§ **Required work**: Reproduce exactly, and only, the lines below from the one containing "int idx = threadIdx.x" through the one containing "C start = fromstarts[startsoffset".

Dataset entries
◇ ◇ ◇ ◇ ◇ ◇ ◇

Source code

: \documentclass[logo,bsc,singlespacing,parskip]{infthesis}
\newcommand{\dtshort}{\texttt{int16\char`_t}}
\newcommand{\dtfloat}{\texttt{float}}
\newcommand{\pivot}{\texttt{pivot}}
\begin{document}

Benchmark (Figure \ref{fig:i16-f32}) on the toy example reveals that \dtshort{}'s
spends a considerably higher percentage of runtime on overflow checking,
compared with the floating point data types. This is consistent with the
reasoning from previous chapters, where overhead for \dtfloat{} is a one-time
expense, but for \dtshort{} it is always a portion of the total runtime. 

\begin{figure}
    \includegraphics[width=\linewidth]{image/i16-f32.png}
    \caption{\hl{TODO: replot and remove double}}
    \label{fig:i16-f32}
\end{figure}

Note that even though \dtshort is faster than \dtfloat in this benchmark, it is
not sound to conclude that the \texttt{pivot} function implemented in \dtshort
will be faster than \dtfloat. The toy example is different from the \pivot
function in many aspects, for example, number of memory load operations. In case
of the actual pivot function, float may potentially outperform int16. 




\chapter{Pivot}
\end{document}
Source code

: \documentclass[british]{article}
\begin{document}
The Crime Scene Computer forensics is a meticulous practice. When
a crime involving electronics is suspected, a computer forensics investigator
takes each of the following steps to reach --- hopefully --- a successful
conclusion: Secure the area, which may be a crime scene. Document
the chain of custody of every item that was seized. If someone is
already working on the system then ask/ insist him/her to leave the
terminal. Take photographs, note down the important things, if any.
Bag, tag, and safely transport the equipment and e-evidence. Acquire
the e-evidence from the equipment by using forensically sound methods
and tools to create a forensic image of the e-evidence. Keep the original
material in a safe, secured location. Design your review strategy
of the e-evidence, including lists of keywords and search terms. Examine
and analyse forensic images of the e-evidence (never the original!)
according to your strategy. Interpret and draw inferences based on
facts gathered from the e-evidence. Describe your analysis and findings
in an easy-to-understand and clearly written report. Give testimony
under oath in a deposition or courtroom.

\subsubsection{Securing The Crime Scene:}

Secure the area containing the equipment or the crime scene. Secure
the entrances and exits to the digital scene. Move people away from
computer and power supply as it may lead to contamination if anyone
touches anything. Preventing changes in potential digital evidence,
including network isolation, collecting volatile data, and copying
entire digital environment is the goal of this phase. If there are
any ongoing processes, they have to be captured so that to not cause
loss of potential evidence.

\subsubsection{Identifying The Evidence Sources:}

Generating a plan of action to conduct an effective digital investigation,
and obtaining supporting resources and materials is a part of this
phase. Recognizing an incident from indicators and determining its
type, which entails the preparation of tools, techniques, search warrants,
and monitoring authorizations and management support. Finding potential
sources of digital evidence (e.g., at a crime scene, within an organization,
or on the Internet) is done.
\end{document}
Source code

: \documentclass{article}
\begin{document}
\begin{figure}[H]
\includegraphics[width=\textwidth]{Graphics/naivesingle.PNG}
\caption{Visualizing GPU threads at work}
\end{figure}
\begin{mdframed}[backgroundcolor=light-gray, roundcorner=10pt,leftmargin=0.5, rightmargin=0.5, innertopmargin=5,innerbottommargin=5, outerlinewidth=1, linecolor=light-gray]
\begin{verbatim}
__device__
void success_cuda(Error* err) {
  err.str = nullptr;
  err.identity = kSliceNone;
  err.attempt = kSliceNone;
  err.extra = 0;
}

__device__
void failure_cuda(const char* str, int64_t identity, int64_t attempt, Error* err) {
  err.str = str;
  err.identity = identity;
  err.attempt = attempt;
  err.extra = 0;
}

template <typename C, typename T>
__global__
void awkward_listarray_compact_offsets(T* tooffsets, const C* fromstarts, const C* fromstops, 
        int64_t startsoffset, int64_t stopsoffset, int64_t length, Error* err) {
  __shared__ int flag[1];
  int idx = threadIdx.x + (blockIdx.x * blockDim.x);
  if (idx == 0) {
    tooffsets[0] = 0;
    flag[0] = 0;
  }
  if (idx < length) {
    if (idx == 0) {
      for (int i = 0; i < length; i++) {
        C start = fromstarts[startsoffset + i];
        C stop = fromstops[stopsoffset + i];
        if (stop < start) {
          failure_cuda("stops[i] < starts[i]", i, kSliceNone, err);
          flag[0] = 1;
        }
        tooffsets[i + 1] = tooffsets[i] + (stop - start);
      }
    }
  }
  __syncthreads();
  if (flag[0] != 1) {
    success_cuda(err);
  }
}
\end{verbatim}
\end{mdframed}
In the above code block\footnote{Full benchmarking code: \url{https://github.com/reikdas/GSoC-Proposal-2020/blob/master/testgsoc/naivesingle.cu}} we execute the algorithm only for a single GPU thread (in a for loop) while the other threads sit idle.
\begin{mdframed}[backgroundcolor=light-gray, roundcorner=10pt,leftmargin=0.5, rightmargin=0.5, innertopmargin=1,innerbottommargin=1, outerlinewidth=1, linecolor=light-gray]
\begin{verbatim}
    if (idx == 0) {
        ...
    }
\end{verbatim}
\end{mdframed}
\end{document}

◇ ◇ ◇ ◇ ◇ ◇ ◇

§ **Response area**:
  int idx = threadIdx.x + (blockIdx.x * blockDim.x);
  if (idx == 0) {
    tooffsets[0] = 0;
    flag[0] = 0;
  }
  if (idx < length) {
    if (idx == 0) {
      for (int i = 0; i < length; i++) {
        C start = fromstarts[startsoffset + i];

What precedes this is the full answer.